KDD Cup Project

Xiangzhu Long (xiangzhl)

Introduction

During the last decase, the attack in the network has attracted the attention of many researchers. To prevent these unfriendly visitors, we need to build a network intrusion detector, which can distinguish the ‘’bad’‘connections, and’‘good’’ connections.

Dataset

This database(KDD Cup 1999 Data) contains a standard set of data to be audited, which includes a wide variety of intrusions simulated in a military network environment.

Attacks fall into four main categories:

Methods

Build different models by using 10% training data;
Compare the results of these models;
Analysis the first-step result;
Make feature engineering;
Build new model by using prepocessed features and optimal algorithm on full training dataset;
Analysis the result.

Prediction

Loading and preprocessing the 10% training data

# Clear the workspace
rm( list = ls() )

# Load the data 
train_raw <- read.csv("data/traindata_10percent.csv", stringsAsFactors = FALSE)

# Process the data
colnames <- read.table("data/names", skip = 1, sep = ":")
names(train_raw) <- colnames$V1
d <- dim(train_raw)
names(train_raw)[d[2]] <- "label"

# Observe the data
names(train_raw)

[1] “duration” “protocol_type”
[3] “service” “flag”
[5] “src_bytes” “dst_bytes”
[7] “land” “wrong_fragment”
[9] “urgent” “hot”
[11] “num_failed_logins” “logged_in”
[13] “num_compromised” “root_shell”
[15] “su_attempted” “num_root”
[17] “num_file_creations” “num_shells”
[19] “num_access_files” “num_outbound_cmds”
[21] “is_host_login” “is_guest_login”
[23] “count” “srv_count”
[25] “serror_rate” “srv_serror_rate”
[27] “rerror_rate” “srv_rerror_rate”
[29] “same_srv_rate” “diff_srv_rate”
[31] “srv_diff_host_rate” “dst_host_count”
[33] “dst_host_srv_count” “dst_host_same_srv_rate”
[35] “dst_host_diff_srv_rate” “dst_host_same_src_port_rate” [37] “dst_host_srv_diff_host_rate” “dst_host_serror_rate”
[39] “dst_host_srv_serror_rate” “dst_host_rerror_rate”
[41] “dst_host_srv_rerror_rate” “label”

We can see the 10% kddcup training data has 494020 observations, each data has 41 features and the last one is its label.

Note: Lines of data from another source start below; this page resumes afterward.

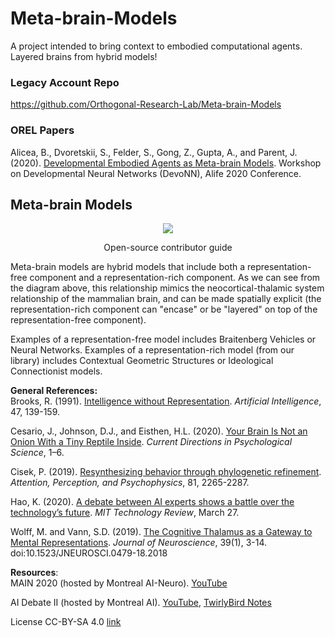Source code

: # Meta-brain-Models
A project intended to bring context to embodied computational agents. Layered brains from hybrid models! 

### Legacy Account Repo
https://github.com/Orthogonal-Research-Lab/Meta-brain-Models

### OREL Papers

Alicea, B., Dvoretskii, S., Felder, S., Gong, Z., Gupta, A., and Parent, J. (2020). [Developmental Embodied Agents as Meta-brain Models](https://www.irit.fr/devonn/2020/07/13/alicea.html). Workshop on Developmental Neural Networks (DevoNN), Alife 2020 Conference.


## Meta-brain Models
<p align="center">
  <img src="https://github.com/Orthogonal-Research-Lab/Meta-brain-Models/blob/master/Assets%20and%20Media/Meta-brain%20Model%20I.png"><BR> 
</p>  
  
<p align="center">
Open-source contributor guide  
</p>
  
Meta-brain models are hybrid models that include both a representation-free component and a representation-rich component. As we can see from the diagram above, this relationship mimics the neocortical-thalamic system relationship of the mammalian brain, and can be made spatially explicit (the representation-rich component can "encase" or be "layered" on top of the representation-free component).

Examples of a representation-free model includes Braitenberg Vehicles or Neural Networks. Examples of a representation-rich model (from our library) includes Contextual Geometric Structures or Ideological Connectionist models.

__General References:__  
Brooks, R. (1991). [Intelligence without Representation](http://www2.denizyuret.com/ref/brooks/brooks.pdf). _Artificial Intelligence_, 47, 139-159.  

Cesario, J., Johnson, D.J., and Eisthen, H.L. (2020). [Your Brain Is Not an Onion With a Tiny Reptile Inside](https://journals.sagepub.com/eprint/TWK8BX6W2M4FFRTYXBZD/full). _Current Directions in Psychological Science_, 1–6.

Cisek, P. (2019). [Resynthesizing behavior through phylogenetic refinement](https://www.researchgate.net/publication/333586383_Resynthesizing_behavior_through_phylogenetic_refinement). _Attention, Perception, and Psychophysics_, 81,
2265-2287.

Hao, K. (2020). [A debate between AI experts shows a battle over the technology’s future](https://www.technologyreview.com/2020/03/27/950247/ai-debate-gary-marcus-danny-lange/). _MIT Technology Review_, March 27.

Wolff, M. and Vann, S.D. (2019). [The Cognitive Thalamus as a Gateway to Mental Representations](https://www.jneurosci.org/content/39/1/3). _Journal of Neuroscience_, 39(1), 3-14. doi:10.1523/JNEUROSCI.0479-18.2018

__Resources__:  
MAIN 2020 (hosted by Montreal AI-Neuro). [YouTube](https://www.youtube.com/channel/UCddp3o-ctW8rmYtfdDfVUkA)

AI Debate II (hosted by Montreal AI). [YouTube](https://www.youtube.com/watch?v=YEC6LDcrAwI), [TwirlyBird Notes](https://docs.google.com/document/d/1xZvotLal1GDwLZqPx7k3ATTG7fwSqpej_w0tWERqIjY/edit)

License CC-BY-SA 4.0 [link](https://github.com/Orthogonal-Research-Lab/Meta-brain-Models/blob/master/CC-BY-SA%204.0%20License.md)  


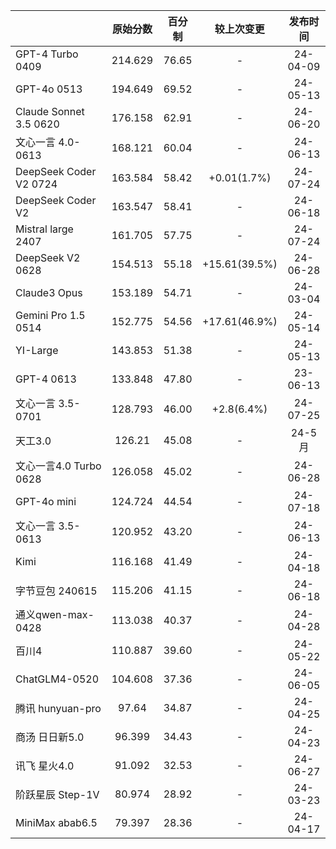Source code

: |                       | 原始分数    | 百分制   | 较上次变更         | 发布时间     |
|:----------------------|:-------:|:-----:|:-------------:|:--------:|
| GPT-4 Turbo 0409       | 214.629 | 76.65 | -             | 24-04-09 |
| GPT-4o 0513            | 194.649 | 69.52 | -             | 24-05-13 |
| Claude Sonnet 3.5 0620 | 176.158 | 62.91 | -             | 24-06-20 |
| 文心一言 4.0-0613          | 168.121 | 60.04 | -             | 24-06-13 |
| DeepSeek Coder V2 0724 | 163.584 | 58.42 | +0.01(1.7%)   | 24-07-24 |
| DeepSeek Coder V2      | 163.547 | 58.41 | -             | 24-06-18 |
| Mistral large 2407     | 161.705 | 57.75 | -             | 24-07-24 |
| DeepSeek V2 0628       | 154.513 | 55.18 | +15.61(39.5%) | 24-06-28 |
| Claude3 Opus           | 153.189 | 54.71 | -             | 24-03-04 |
| Gemini Pro 1.5 0514    | 152.775 | 54.56 | +17.61(46.9%) | 24-05-14 |
| YI-Large               | 143.853 | 51.38 | -             | 24-05-13 |
| GPT-4 0613             | 133.848 | 47.80 | -             | 23-06-13 |
| 文心一言 3.5-0701          | 128.793 | 46.00 | +2.8(6.4%)    | 24-07-25 |
| 天工3.0                  | 126.21  | 45.08 | -             | 24-5月    |
| 文心一言4.0 Turbo 0628     | 126.058 | 45.02 | -             | 24-06-28 |
| GPT-4o mini            | 124.724 | 44.54 | -             | 24-07-18 |
| 文心一言 3.5-0613          | 120.952 | 43.20 | -             | 24-06-13 |
| Kimi                   | 116.168 | 41.49 | -             | 24-04-18 |
| 字节豆包 240615            | 115.206 | 41.15 | -             | 24-06-18 |
| 通义qwen-max-0428        | 113.038 | 40.37 | -             | 24-04-28 |
| 百川4                    | 110.887 | 39.60 | -             | 24-05-22 |
| ChatGLM4-0520          | 104.608 | 37.36 | -             | 24-06-05 |
| 腾讯 hunyuan-pro         | 97.64   | 34.87 | -             | 24-04-25 |
| 商汤 日日新5.0              | 96.399  | 34.43 | -             | 24-04-23 |
| 讯飞 星火4.0               | 91.092  | 32.53 | -             | 24-06-27 |
| 阶跃星辰 Step-1V           | 80.974  | 28.92 | -             | 24-03-23 |
| MiniMax abab6.5        | 79.397  | 28.36 | -             | 24-04-17 |
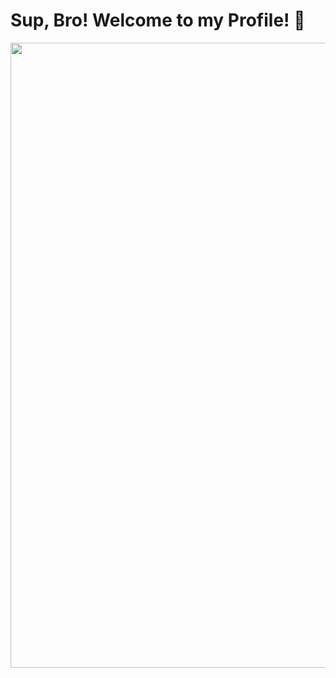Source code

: # Sup, Bro! Welcome to my Profile! 🫣
<img src="https://github.com/user-attachments/assets/b4275866-000c-4970-bbf8-f5e2441f5093" width="1000">



<!--
**kleinborre/kleinborre** is a ✨ _special_ ✨ repository because its `README.md` (this file) appears on your GitHub profile.

Here are some ideas to get you started:

- 🔭 I’m currently working on ...
- 🌱 I’m currently learning ...
- 👯 I’m looking to collaborate on ...
- 🤔 I’m looking for help with ...
- 💬 Ask me about ...
- 📫 How to reach me: ...
- 😄 Pronouns: ...
- ⚡ Fun fact: ...
-->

# Observe the distribution of labels. 
sum_label <- aggregate(rep(1, d[1]), 
                       by = list(train_raw$label), 
                       FUN = sum)
names(sum_label) <- c("label", "count")
barplot(beside = TRUE, log10(sum_label$count), 
        names.arg = sum_label$label, ylim = c(0,6),
        xlab = "Label", ylab = "log(Count)",
        col = "Blue", main = "The distribution of labels")

# Select the features 
library(caret)

## Loading required package: lattice
## Loading required package: ggplot2

## Warning: package 'ggplot2' was built under R version 3.1.3

# Process the feature with NA value.
l <- train_raw$label
sum(is.na(l))

## [1] 0

There is no NA value, which makes our work more simple.

# Clean up near zero variance features
nzvcol <- nearZeroVar(train_raw)
train_raw <- train_raw[, -nzvcol]

#label into factor
training <- train_raw
training$label <- factor(training$label)

d <- dim(training)

After preprocessing, the 10% training data has 494020 observations and 19 features.

Loading and preprocessing the 10% testing data

# Load the data 
test_raw <- read.csv("data/testdata_10percent.csv", stringsAsFactors = FALSE)

# Process the data
names(test_raw) <- colnames$V1
names(test_raw)[dim(test_raw)[2]] <- "label"

# Extract the same features as training data
colnames_train <- names(training)
test_raw <- test_raw[ , colnames_train]

testing <- test_raw
testing$label <- as.factor(testing$label)

Building the model by using the Naive Bayes.

library(e1071)

# Build the model
label_result = training[ ,d[2]]
training_data = training[ ,1:(d[2]-1)]
navie_bayes_tree_model = naiveBayes(as.factor(label_result)~.,
                                    training_data)

# Predict the testing
testing_data = testing[ , 1: (d[2]-1)]
navie_bayes_pred = predict(navie_bayes_tree_model, testing_data)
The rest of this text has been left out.